Poetic influence is a labyrinthine process, and at its deepest is remote from
echo and allusion, though it does not exclude them…When Whitman tallies he takes
measures of all things, implicitly including the measure of his own poetry. In his
very different way, Whitman is as formalist a poet as were our late contemporaries
James Merrill and Anthony Hecht, who usefully may be contrasted to the late A. R.
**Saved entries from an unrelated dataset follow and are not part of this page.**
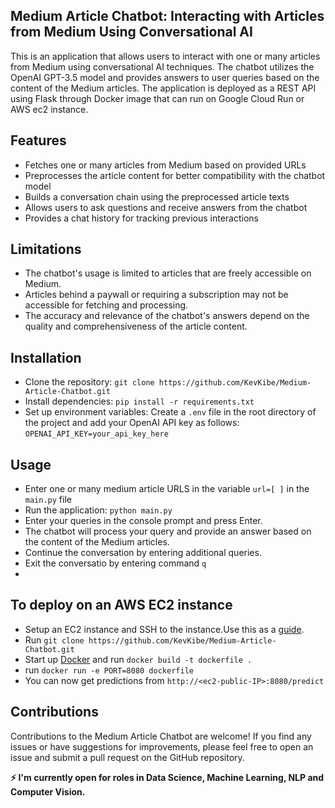 ## Medium Article Chatbot: Interacting with Articles from Medium Using Conversational AI
This is an application that allows users to interact with one or many articles from Medium using conversational AI techniques.
The chatbot utilizes the OpenAI GPT-3.5 model and provides answers to user queries based on the content of the Medium articles.
The application is deployed as a REST API using Flask through Docker image that can run on Google Cloud Run or AWS ec2 instance.

## Features
- Fetches one or many articles from Medium based on provided URLs
- Preprocesses the article content for better compatibility with the chatbot model
- Builds a conversation chain using the preprocessed article texts
- Allows users to ask questions and receive answers from the chatbot
- Provides a chat history for tracking previous interactions

## Limitations
- The chatbot's usage is limited to articles that are freely accessible on Medium. 
- Articles behind a paywall or requiring a subscription may not be accessible for fetching and processing.
- The accuracy and relevance of the chatbot's answers depend on the quality and comprehensiveness of the article content.
## Installation
- Clone the repository: `git clone https://github.com/KevKibe/Medium-Article-Chatbot.git`
- Install dependencies: `pip install -r requirements.txt`
- Set up environment variables: Create a `.env` file in the root directory of the project and add your OpenAI API key as follows:
  `OPENAI_API_KEY=your_api_key_here`

## Usage
- Enter one or many medium article URLS in the variable `url=[ ]` in the `main.py` file
- Run the application: `python main.py`
- Enter your queries in the console prompt and press Enter.
- The chatbot will process your query and provide an answer based on the content of the Medium articles.
- Continue the conversation by entering additional queries.
- Exit the conversatio by entering command `q`
- 
## To deploy on an AWS EC2 instance
- Setup an EC2 instance and SSH to the instance.Use this as a [guide](https://www.machinelearningplus.com/deployment/deploy-ml-model-aws-ec2-instance/).
- Run  `git clone https://github.com/KevKibe/Medium-Article-Chatbot.git`
- Start up [Docker](https://docs.docker.com) and run `docker build -t dockerfile .`
- run `docker run -e PORT=8080 dockerfile`
- You can now get predictions from `http://<ec2-public-IP>:8080/predict`
  
## Contributions
Contributions to the Medium Article Chatbot are welcome!
If you find any issues or have suggestions for improvements, please feel free to open an issue and submit a pull request on the GitHub repository.

**:zap: I'm currently open for roles in Data Science, Machine Learning, NLP and Computer Vision.**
Ammons and to John Ashbery, both of them strongly influenced by the poet of Leaves
of Grass. Ammons and the versatile Ashbery can be far freer in form than Whitman
ever is. The King James Bible is the largest influence upon Whitman’s style, and
the Hebrew parallelism breaks through in the strongest of the translators, William
Tyndale and Miles Coverdale. There is no single measure to Whitman’s song, just
as his huge enlargements transcend all previous notions as to what can constitute
materiapoetica. To hold together the vastness of his topics and the fluid dissolves
of his tropes Whitman had to discover a master metaphor and found it in the tally,
at once his ‘confession sprig’ and his incanted warbles for lilac-time. The
Whitmanian tally is the binding agent for “When Lilacs last in the Door-yard
Bloom’d,” the sonorous elegy for the martyred Abraham Lincoln. Together with “As
I Ebb’d with the Ocean of Life,” “Lilacs” is the most formally measured of
Whitman’s peoms. I have a passion for “Lilacs,” though the epic “Song of Myself”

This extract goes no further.